If any of the leading conquistadores who march through these pages kept a running account of his adventures, the journal has been lost. Except for occasional letters, the closest we can come to firsthand information are reminiscences written or dictated by lesser participants many years after the events described. Some supplementary material also comes from court testimony. More immediacy is lost by the fact that most English readers must depend on translations of varying accuracy and fluency. There are several translations of all main documents.

The first of the New World adventurers to reminisce in print was Cabeza de Vaca. His Relación ... appeared in 1542. Buckingham Smith’s English translation, first printed in 1855, was later included with several other documents in Spanish Explorers in the Southern United States, 1528-1543, edited by Frederick Hodge and Theodore Lewis (New York, 1907).

The same work also contains Smith’s translation of Narratives of the Career of Hernando de Soto by an anonymous Hidalgo (gentleman or knight) of Elvas, Portugal, first published in Portugal in 1557 by a survivor of the long march. Smith’s translation, somewhat modified, reappeared in Gaylord Bourne’s two-volume Narratives of the Career of Hernando de Soto (New York, 1904). Bourne’s volumes also contain reminiscences by Rodrigo Ranjel, De Soto’s secretary, and Luis de Biedma, the latter a spare account. The longest and lushest of the De Soto tales is The Florida of the Inca, the Inca being Garcilaso de la Vega, son of a Spanish father and an Incan mother. He drew his information from the oral accounts of three of De Soto’s soldiers and used his active imagination to embellish what he heard. The first complete English translation, by John and Jeannette Varner, appeared in 1951 (reprinted by University of Texas Press, 1980). Miguel Albornoz has published a novelized biography, Hernando de Soto, Knight of the Americas, translated by Bruce Boeglin (New York, 1986).

Some secondary material, which uses anthropological, archeological, and geographic research to shed light on the early explorations, should be mentioned. One instance: Final Report of the United States De Soto Commission, John R. Swanton, chairman (Washington, D.C., 1939). The commission sought to retrace De Soto’s zigzagging route. Jeffery P. Brain’s new edition of the Final Report for the Smithsonian Press (Washington, D.C., 1985) revises Swanton’s conclusions in many places.
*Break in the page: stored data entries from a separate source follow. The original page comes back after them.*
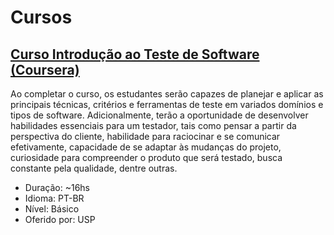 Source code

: # Cursos

## [Curso Introdução ao Teste de Software (Coursera)](https://www.coursera.org/learn/intro-teste-de-software)
Ao completar o curso, os estudantes serão capazes de planejar e aplicar as principais técnicas, critérios e ferramentas de teste em variados domínios e tipos de software. Adicionalmente, terão a oportunidade de desenvolver habilidades essenciais para um testador, tais como pensar a partir da perspectiva do cliente, habilidade para raciocinar e se comunicar efetivamente, capacidade de se adaptar às mudanças do projeto, curiosidade para compreender o produto que será testado, busca constante pela qualidade, dentre outras.

- Duração: ~16hs   
- Idioma: PT-BR   
- Nível: Básico   
- Oferido por: USP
Another interesting formulation is “De Soto Trail: National Historic Trail Study, Draft Report” (NPS, 1990). In an appendix Charles Hudson offers a new reconstruction of De Soto’s route. The articles in First Encounters: Spanish Explorations in the Caribbean and the United States, 1492-1570, Jerald T. Milanich and Susan Milanich, eds., (Gainesville. 1989), fill out our understanding of New World societies during the first decades of exploration.
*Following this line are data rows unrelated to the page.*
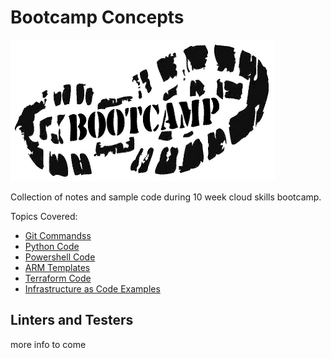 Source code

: # Bootcamp Concepts

![header](https://github.com/baxleyb/CloudSkillsBootCamp/blob/main/images/Bootcamp.png)


Collection of notes and sample code during 10 week cloud skills bootcamp.

Topics Covered:
* [Git Commandss](https://github.com/baxleyb/CloudSkillsBootCamp/tree/main/Git)
* [Python Code](https://github.com/baxleyb/CloudSkillsBootCamp/tree/main/Python)
* [Powershell Code](https://github.com/dboconsultingllc/BootcampConcepts/tree/mainBranch/Powershell)
* [ARM Templates](https://github.com/baxleyb/CloudSkillsBootCamp/tree/main/ARM)
* [Terraform Code](https://github.com/baxleyb/CloudSkillsBootCamp/tree/main/Terraform)
* [Infrastructure as Code Examples](https://github.com/baxleyb/CloudSkillsBootCamp/tree/main/IAC-Testing/terraform-aws-webserver)




## Linters and Testers

more info to come

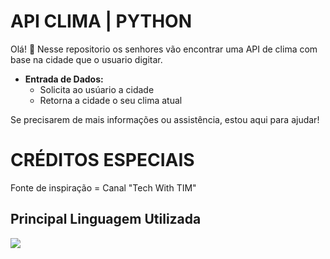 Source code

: <h1><b>API CLIMA | PYTHON</b></h1>

Olá! 👋
Nesse repositorio os senhores vão encontrar uma API de clima com base na cidade que o usuario digitar.

- **Entrada de Dados:**
  - Solicita ao usúario a cidade
  - Retorna a cidade o seu clima atual

Se precisarem de mais informações ou assistência, estou aqui para ajudar!

# CRÉDITOS ESPECIAIS
Fonte de inspiração = Canal "Tech With TIM"

## Principal Linguagem Utilizada
<img src="https://skillicons.dev/icons?i=python" />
Still the best introduction to Coronado and his expedition is Herbert E. Bolton’s classic biography, Coronado: Knight of Pueblos and Plains (1949). George P. Hammond and Agapito Rey have brought together in Narratives of the Coronado Expedition (Albuquerque, 1940) all the primary documents, including testimony from Coronado’s trial, that anyone except specialists needs to know about the first Spanish entrada into the American Southwest. The chief items are the Relacións of Juan de Jaramillo and Pedro de Castañeda. Castañeda’s Relación also appears in Hodges and Lewis.

A sampling of the historical dispute over Friar Marcos’s doings in the Southwest can be found in articles by Henry Wagner and Carl Sauer in the New Mexico Historical Review, April 1937, July 1937, and July 1941. See also Cleve Hallenbeck, The Journey of Fray Marcos de Niza (Dallas 1949). The place of the religious in the Coronado expedition is examined by Fr. Angelico Chavez of New Mexico in Coronado’s Friars (Academy of American Franciscan History, Washington, D.C., 1968). John L. Kessell’s Kiva, Cross, and Crown (National Park Service, Washington, D.C., 1979) looks at the relationships between the Coronado expedition and the key pueblo of Pecos. Albert H. Schroeder has analyzed Coronado’s route across the Plains in Plains Anthropologist, February 1962. Carroll L. Riley, in the New Mexico Historical Review, October 1971, and The Kiva, winter 1975, shows that in Coronado’s time long trade routes and hence a rudimentary system of verbal communications, fortified by signs, linked Cíbola (Háwikuh) and the Indians of Mexico. Other trade trails carried goods and knowledge from the interior across the Colorado River to the Pacific and out onto the Plains. A new account of Coronado’s march is Stewart L. Udall, To the Inland Empire (New York, 1987).

The principal sources on Cabrillo (Juan Paez’s “Summary Log” and court testimony about Cabrillo’s accomplishments) were published by the Cabrillo Historical Association in The Cabrillo Era and His Voyage of Discovery (San Diego, 1982). The best biography, Harry Kelsey’s Juan Rodriguez Cabrillo (The Huntington Library, 1986), is based on extensive new research in sources.